Looking like a Hollywood ready hybrid between Emma Stone and Cate Blanchett, it’s easy to see why Sarah Snook is getting labelled the ‘next big thing’, a label she blushes at; “I take it with a pinch of salt. If the star rises, it’ll be nice to look back and go ‘yeah you were right guys’”. So what brought this rising starlet to star in the local made Not Suitable For Children?; “It was definitely the script. It feels very natural and fresh to say the lines written on the page”. This comedy with a romantic heart stars Ryan Kwanten as Jonah, a young Sydney party goer who discovers he’s got a very short window of fertility left in his life and goes on the frantic quest to be a father before it’s too late. Snook plays his best friend and roommate Stevie who becomes as entangled in this mission as Jonah is.
“I think that I’m similar in some ways to Stevie, in that I’m a bit of a tomboy and I like hanging out with boys”, Snook remarks on her character. But the similarities don’t quite stretch to Stevie’s distain of parenthood. “That actually was a really tricky part of the character to get around, for me, I want to have a family, I want to have kids in the future. And she doesn’t. So finding what it is in her life, how she got to where she is now was a challenge.”
Whilst Snook is getting serious attention overseas and has been infamously hovering around some well sought after roles, she looks to follow her co-star Ryan Kwanten, who has made an Australian film every break from True Blood he gets. Despite the obvious nerves of getting to work with such prolific actor, Snook insists any concerns quickly washed away insisting “It’s so easy to get along with the guy, he’s just a mate”.

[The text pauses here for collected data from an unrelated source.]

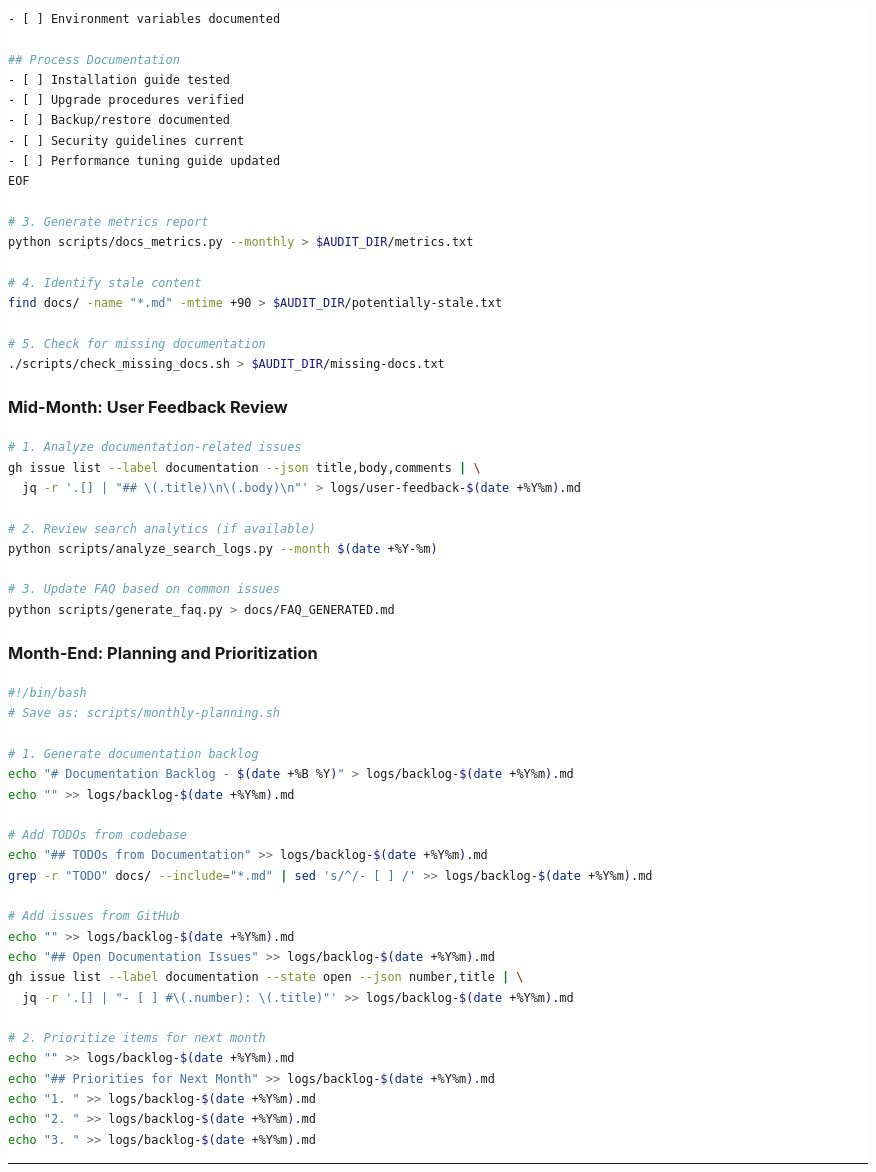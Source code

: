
 ```bash
- [ ] Environment variables documented

## Process Documentation
- [ ] Installation guide tested
- [ ] Upgrade procedures verified
- [ ] Backup/restore documented
- [ ] Security guidelines current
- [ ] Performance tuning guide updated
EOF

# 3. Generate metrics report
python scripts/docs_metrics.py --monthly > $AUDIT_DIR/metrics.txt

# 4. Identify stale content
find docs/ -name "*.md" -mtime +90 > $AUDIT_DIR/potentially-stale.txt

# 5. Check for missing documentation
./scripts/check_missing_docs.sh > $AUDIT_DIR/missing-docs.txt
```

### Mid-Month: User Feedback Review

```bash
# 1. Analyze documentation-related issues
gh issue list --label documentation --json title,body,comments | \
  jq -r '.[] | "## \(.title)\n\(.body)\n"' > logs/user-feedback-$(date +%Y%m).md

# 2. Review search analytics (if available)
python scripts/analyze_search_logs.py --month $(date +%Y-%m)

# 3. Update FAQ based on common issues
python scripts/generate_faq.py > docs/FAQ_GENERATED.md
```

### Month-End: Planning and Prioritization

```bash
#!/bin/bash
# Save as: scripts/monthly-planning.sh

# 1. Generate documentation backlog
echo "# Documentation Backlog - $(date +%B %Y)" > logs/backlog-$(date +%Y%m).md
echo "" >> logs/backlog-$(date +%Y%m).md

# Add TODOs from codebase
echo "## TODOs from Documentation" >> logs/backlog-$(date +%Y%m).md
grep -r "TODO" docs/ --include="*.md" | sed 's/^/- [ ] /' >> logs/backlog-$(date +%Y%m).md

# Add issues from GitHub
echo "" >> logs/backlog-$(date +%Y%m).md
echo "## Open Documentation Issues" >> logs/backlog-$(date +%Y%m).md
gh issue list --label documentation --state open --json number,title | \
  jq -r '.[] | "- [ ] #\(.number): \(.title)"' >> logs/backlog-$(date +%Y%m).md

# 2. Prioritize items for next month
echo "" >> logs/backlog-$(date +%Y%m).md
echo "## Priorities for Next Month" >> logs/backlog-$(date +%Y%m).md
echo "1. " >> logs/backlog-$(date +%Y%m).md
echo "2. " >> logs/backlog-$(date +%Y%m).md
echo "3. " >> logs/backlog-$(date +%Y%m).md
```

---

While not a sex-comedy in a post- Judd Apatow sense, Not Suitable Children certainly turns up the raunchiness as it goes along, with several scenes of Kwanten and Snook beneath the sheets, a experience Snook found challenging. “It’s an unusual and bizarre setting to be in”, she explains, “It’s an unnatural setting to be doing something so natural. It’s such a kind of paradox”. Certainly having Ryan Kwanten as a sparring partner wouldn’t hurt, particularly given his wealth of experience on similar scenes on True Blood, “to do it with someone whose done that before is a blessing. Ryan Kwanten was very protective and generous and everyone on set was very cautious and respectful which was great”. But in hindsight she mostly just laughs the experience off joking that “We had them scheduled on the last two days which is great in one sense and bad in another because the last day is like ‘yay that was my last scene… let me put some clothes on’”.
For a comedy, it’s not surprising that on set proved to be just as fun as the film is itself, and Snook remembers fondly “One of the weirdest days we were shooting the train station scene… The food trucks were set up, parked on the street. But there was no real room to eat or have our lunch or anything so the catering set our tables along the foot path so we’re all set up along a table along the street by the station and trains are going past going “Why are there people dining on the street?”. And because we were in costume we had dressing gowns over us, so were casually eating lunch on the street in our dressing gowns.”
With an American horror film already in the can and more projects in the pipe-line, Sarah Snook is certainly starting to live up to her hype. And if performances remain of the calibre that she displays in Not Suitable For Children, it maybe sooner rather than later that Sarah gets to say “you were right guys”.
Not Suitable For Children is in Australian cinemas in on the July 12th.